# Case Study 2.3: Do Poor Countries Grow Faster than Rich Countries?

Instructor: Victor Chernuzkov
Activity Type: Optional 
Case Study Description: Answer the question: ¨Do poor countries grow faster than rich countries?¨by using a large dimensional dataset.
Why this Case Study? Participants are equipped with tools which can handle high dimensional datasets. They can apply these tools to any high dimensional dataset.
Self-Help Package Contents: 

The video that covers this case study is given in Module 2, Segment 2.4.

Self-Help-Package.zip

Codebook.txt contains the name of the variables and a brief description.
growth.Rdata: The dataset contains the variables used in the regression.
Regression 2.4.CaseStudy.R: looks at how the rates at which economies of different countries grow related to initial wealth levels in each country controlling for several country-specific characteristics. This relationship is estimated in two ways. In the first analysis, a simple regression linear model is used. In the second analysis control variables are partialled out using the Lasso method and then residuals of the dependent variable are regressed on residuals of the indepedent variable.
Regression.2.4.pdf is the set of slides that describes the estimation technique and present the results.
.Rapp.history
.Rhistory

In [1]:
#importing the libraries

from IPython.display import HTML, display


import statsmodels.api as sm
from statsmodels.formula.api import ols
from statsmodels.sandbox.regression.predstd import wls_prediction_std

import matplotlib.pyplot as plt
import seaborn as sns
%matplotlib inline
sns.set_style("darkgrid")

import pandas as pd
import numpy as np

# Getting Data

In [2]:
# Codebook for growth dataset.
# 05/09/2016

# The data set contains growth data of Barro-Lee.
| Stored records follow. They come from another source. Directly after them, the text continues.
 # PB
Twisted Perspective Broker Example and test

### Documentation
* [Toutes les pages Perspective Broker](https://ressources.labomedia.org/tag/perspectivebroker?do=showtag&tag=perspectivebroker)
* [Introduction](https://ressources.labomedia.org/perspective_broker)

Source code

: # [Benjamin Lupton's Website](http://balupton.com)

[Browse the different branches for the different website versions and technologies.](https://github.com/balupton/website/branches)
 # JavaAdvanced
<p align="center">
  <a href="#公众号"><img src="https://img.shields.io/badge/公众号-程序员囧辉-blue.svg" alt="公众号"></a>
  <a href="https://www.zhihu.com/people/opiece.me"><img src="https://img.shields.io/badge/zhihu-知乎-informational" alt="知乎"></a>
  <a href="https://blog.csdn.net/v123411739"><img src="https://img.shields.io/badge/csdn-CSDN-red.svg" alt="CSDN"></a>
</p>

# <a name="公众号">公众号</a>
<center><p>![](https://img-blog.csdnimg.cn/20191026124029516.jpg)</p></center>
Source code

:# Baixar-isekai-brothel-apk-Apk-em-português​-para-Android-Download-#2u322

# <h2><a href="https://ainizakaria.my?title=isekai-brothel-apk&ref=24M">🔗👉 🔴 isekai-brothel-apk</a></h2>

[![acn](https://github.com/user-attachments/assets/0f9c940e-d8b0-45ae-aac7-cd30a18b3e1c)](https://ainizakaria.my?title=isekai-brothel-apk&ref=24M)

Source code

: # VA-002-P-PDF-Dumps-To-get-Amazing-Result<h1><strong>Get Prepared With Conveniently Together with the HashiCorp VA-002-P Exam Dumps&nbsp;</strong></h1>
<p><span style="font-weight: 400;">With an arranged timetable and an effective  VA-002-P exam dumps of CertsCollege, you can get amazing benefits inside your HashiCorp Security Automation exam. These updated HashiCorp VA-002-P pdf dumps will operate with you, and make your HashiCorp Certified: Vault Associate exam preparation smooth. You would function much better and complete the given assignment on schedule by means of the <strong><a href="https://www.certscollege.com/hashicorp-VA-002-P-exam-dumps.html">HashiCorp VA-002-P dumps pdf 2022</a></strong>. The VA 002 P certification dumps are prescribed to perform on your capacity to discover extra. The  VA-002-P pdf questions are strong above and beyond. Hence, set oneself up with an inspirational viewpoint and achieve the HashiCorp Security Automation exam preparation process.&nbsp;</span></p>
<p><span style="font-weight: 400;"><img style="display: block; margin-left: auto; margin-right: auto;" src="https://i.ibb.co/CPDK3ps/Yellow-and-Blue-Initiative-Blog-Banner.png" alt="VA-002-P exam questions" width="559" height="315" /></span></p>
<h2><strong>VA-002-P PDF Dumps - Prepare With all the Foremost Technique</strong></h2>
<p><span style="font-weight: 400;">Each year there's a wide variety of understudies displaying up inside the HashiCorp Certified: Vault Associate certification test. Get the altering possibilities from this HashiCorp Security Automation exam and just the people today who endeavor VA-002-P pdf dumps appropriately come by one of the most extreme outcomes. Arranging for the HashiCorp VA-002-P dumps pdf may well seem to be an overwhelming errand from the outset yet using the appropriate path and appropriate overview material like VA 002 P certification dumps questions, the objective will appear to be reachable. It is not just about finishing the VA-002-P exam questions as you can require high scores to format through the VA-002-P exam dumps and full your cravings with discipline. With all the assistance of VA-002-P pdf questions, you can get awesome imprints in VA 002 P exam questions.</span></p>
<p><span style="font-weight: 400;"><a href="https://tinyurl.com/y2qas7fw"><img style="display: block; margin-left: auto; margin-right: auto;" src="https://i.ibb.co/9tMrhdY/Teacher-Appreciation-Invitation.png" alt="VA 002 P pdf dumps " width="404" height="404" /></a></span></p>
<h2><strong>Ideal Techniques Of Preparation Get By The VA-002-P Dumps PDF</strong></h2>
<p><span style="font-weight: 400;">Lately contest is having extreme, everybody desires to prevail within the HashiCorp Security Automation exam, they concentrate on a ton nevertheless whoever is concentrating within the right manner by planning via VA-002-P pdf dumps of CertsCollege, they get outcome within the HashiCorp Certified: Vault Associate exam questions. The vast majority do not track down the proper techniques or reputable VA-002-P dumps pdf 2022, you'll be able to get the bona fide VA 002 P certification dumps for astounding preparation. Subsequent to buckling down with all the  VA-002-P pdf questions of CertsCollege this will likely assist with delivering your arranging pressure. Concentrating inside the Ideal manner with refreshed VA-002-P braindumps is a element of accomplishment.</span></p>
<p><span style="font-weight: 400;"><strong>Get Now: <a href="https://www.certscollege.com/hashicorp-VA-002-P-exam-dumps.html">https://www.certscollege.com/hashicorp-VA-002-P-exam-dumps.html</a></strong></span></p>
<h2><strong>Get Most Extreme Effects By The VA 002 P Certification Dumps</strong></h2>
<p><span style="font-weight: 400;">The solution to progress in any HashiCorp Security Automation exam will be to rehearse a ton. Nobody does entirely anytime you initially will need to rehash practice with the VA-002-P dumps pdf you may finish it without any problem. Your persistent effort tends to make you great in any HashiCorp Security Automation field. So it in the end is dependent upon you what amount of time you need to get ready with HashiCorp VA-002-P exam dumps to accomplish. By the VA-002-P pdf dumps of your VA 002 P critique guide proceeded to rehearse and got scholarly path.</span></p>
The Barro Lee data consists of a panel of 138 countries for the period 1960 to 1985. The dependent variable is national growth rates in GDP per capita for the periods 1965-1975 and 1975-1985. The growth rate in GDP over a period from t1 to t2 is commonly defined as log(GDPt1 /GDPt2 ). The number of covariates is p=62. The number of complete observations is 90.

# The full data set and further details can be found at http://www.nber.org/pub/barro.lee, http: //www.barrolee.com, and, http://www.bristol.ac.uk//Depts//Economics//Growth//barlee. htm.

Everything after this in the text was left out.